The COVID-19 pandemic experience made many of us realize that our societies and systems of governance are more vulnerable than we usually assume. Our safety nets also differ significantly. From (un)fair access to vaccination to the capacity to uphold fair electoral rules under unusual political circumstances, we live iniquituous times, even within communities that are usually qualified as democracies. At the same time, scientific expertise has been unfairly challenged, misinterpreted or simply ignored for political purposes, exposing thus all of us to further difficulties in tackling the current vulnerabilities and even creating new ones. 

As political researchers, we may of course find the study of "THE VULNERABLE" IN CONTEMPORARY POLITICS highly relevant. How can we understand, assess and provide solutions to the inequalities that may arise from contexts of vulnerability? Are the traditional debates on vulnerability and inequality still relevant or do we need new conceptual and theoretical paradigms? Which are the scientific and policy implications of our representations and methodological choices? And to what extent, as humans, as citizens of imperfect societies and as scholars of imperfect science, our own vulnerabilities affect us, impact political research and diminish our discipline's capacity to deliver solutions and contribute to maintaining and strenghtening democracy in times of uncertainty or crisis?

As scholars of politics, we are also VULNERABLE IN CONTEMPORARY POLITICS. With distrust in politicians continuing to remain pervasively high across the world and since political science still faces significant challenges in communicating its social and scientific worth to the larger public, questions on the relevance of studying political phenomena and even whether politics itself got any value are increasingly present in the public space.
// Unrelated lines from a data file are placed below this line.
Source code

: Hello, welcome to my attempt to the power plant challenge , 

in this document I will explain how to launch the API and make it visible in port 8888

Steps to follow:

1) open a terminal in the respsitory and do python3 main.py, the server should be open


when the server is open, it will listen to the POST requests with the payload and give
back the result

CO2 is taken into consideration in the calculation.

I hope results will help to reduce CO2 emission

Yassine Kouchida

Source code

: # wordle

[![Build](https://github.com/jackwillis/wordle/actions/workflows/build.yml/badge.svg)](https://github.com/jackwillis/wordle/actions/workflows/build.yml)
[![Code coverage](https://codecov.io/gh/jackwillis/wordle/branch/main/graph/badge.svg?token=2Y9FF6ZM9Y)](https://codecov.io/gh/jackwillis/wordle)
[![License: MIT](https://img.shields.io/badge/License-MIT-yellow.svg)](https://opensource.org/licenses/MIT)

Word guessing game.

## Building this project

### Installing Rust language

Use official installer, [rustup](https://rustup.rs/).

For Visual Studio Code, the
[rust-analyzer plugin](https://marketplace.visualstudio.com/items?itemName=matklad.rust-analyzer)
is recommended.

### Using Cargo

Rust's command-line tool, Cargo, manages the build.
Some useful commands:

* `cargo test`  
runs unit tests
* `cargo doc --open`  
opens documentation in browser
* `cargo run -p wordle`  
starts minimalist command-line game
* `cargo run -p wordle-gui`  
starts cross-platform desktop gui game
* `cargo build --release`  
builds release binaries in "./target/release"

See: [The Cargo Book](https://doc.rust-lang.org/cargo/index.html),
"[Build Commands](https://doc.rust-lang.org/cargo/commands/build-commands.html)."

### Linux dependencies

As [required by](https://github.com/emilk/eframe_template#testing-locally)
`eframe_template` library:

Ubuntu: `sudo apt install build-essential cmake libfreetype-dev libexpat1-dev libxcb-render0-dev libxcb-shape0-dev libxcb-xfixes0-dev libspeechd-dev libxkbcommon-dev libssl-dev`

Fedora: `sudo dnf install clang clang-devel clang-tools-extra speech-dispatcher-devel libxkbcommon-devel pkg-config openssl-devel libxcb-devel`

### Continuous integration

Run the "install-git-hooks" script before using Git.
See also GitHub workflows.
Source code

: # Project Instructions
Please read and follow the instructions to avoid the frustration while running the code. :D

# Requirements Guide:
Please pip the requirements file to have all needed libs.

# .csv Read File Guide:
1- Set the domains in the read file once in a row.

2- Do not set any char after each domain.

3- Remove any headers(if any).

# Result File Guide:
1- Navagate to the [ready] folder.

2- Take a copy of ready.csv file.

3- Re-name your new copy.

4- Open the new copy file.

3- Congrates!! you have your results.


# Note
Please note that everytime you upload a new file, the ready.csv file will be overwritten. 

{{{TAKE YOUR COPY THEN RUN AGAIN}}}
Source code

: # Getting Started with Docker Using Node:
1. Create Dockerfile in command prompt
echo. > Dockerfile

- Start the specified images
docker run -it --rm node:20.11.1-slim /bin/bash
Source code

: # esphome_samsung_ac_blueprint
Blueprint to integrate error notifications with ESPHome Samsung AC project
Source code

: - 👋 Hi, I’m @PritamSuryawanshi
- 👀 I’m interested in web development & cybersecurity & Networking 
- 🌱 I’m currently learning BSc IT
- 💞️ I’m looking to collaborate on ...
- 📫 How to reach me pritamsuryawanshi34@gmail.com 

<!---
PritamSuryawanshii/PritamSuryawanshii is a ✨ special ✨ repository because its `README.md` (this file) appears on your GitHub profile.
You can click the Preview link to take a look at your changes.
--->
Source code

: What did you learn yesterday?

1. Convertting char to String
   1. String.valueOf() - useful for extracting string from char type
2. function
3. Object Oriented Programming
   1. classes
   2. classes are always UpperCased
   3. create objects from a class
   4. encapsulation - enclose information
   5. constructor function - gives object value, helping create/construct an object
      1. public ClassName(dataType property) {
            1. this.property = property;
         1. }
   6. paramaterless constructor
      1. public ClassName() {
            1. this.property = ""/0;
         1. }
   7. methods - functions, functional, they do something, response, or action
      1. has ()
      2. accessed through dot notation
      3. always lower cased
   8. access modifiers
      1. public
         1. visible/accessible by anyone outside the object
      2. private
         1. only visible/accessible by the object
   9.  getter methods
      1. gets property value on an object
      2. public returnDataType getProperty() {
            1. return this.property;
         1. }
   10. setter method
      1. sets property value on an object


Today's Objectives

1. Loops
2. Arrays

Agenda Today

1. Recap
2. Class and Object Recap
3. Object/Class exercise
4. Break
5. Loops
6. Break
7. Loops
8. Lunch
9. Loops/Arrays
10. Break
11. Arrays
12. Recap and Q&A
Under these circumstances, we should also rethink the merits and the vulnerabilities of our own work in a larger context, which addresses both the long-run survival of our discipline and the moral obligations of scholars as citizens, as well as the limits of acting as engaged spectators.   

Aiming to explore such scholarly and policy puzzles from various conceptual, empirical and methodological perspectives, while addressing timely case-studies, we invite scholars across different disciplines to submit papers, panels or round table proposals, especially (but not exclusively) around the following core topics:
  • The construction of the "vulnerable" as a political concept;
  • Political approaches to crisis management, with a focus on the COVID-19 pandemic; 
  • Public communication on COVID-19;
  • The dynamic of international politics during the COVID-19 pandemic;
  • International cooperation in crisis management and sustainable development;
  • Welfare and public policies;
  • Ethics and human rights;
  • Values, beliefs and attitudes, with a focus on the study of crises;
  • Populism, social movements and electoral behaviour during crises and periods of social unrest;
  • Democracy and its critics during crises and periods of social unrest;
  • Identity politics;
  • Social movements;
  • Religion and politics;
  • The politics of entitlement;
  • Transitional justice;
  • Anti-corruption;
  • Comparative perspectives on civic education and global solidarity;
  • Methodological opportunities and challenges in approaching the study of the vulnerable in political research;
  • Ethics of contemporary political research;
  • Political research and teaching challenges during the COVID-19 pandemic.
Papers may be considered for publication within special journal issues or collective volumes with partner publishers. 

The international peer-review open acess journal Annals of the University of Bucharest. Political Science series currently accepts manuscripts for the special issue 2/2021 dedicated to this topic (DL 15 October 2021 for SCOPE 2021 participants).